• _WORK INSTRUCTIONS_
Across the records that follow, count each line holding "table", and write only the total.

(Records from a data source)

╭──

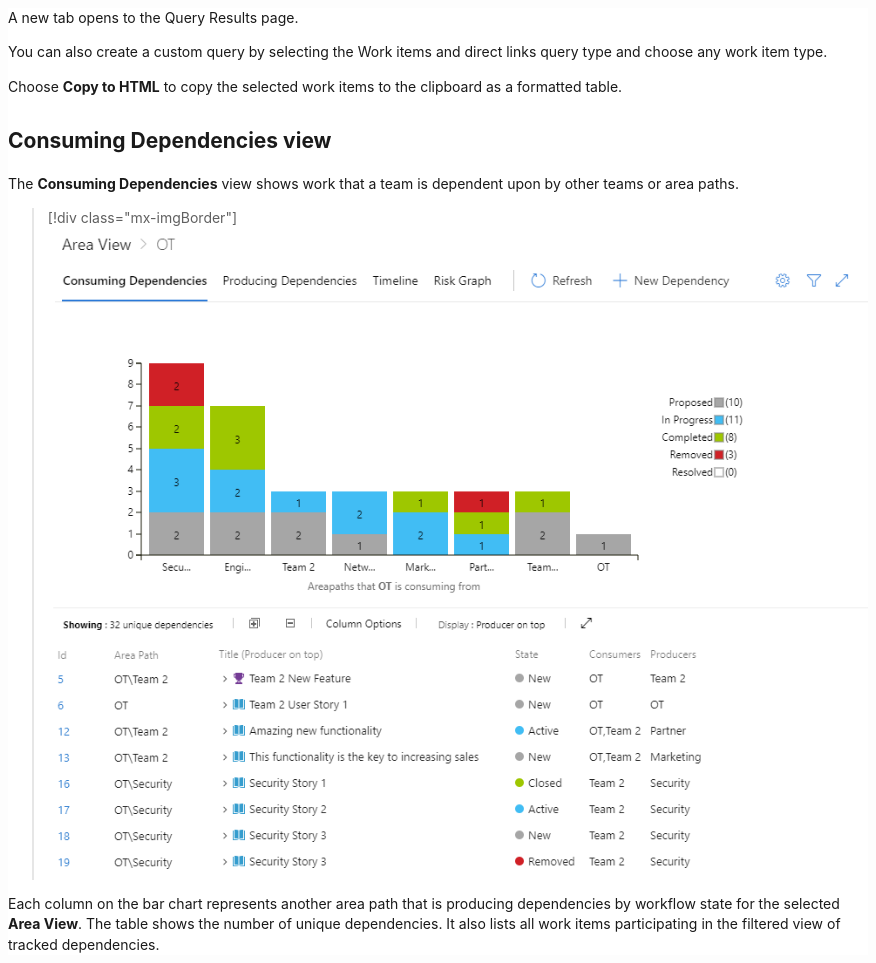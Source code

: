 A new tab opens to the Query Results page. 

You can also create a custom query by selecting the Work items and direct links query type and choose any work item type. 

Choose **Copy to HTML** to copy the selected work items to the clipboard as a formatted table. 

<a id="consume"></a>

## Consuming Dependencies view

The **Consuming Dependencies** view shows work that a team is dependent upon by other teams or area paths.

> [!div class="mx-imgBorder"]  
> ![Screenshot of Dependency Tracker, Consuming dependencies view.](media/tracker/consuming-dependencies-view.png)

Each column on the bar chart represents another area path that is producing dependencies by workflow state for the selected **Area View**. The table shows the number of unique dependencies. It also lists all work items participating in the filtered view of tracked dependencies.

╰──

• _ANSWER TO THE PROBLEM_
2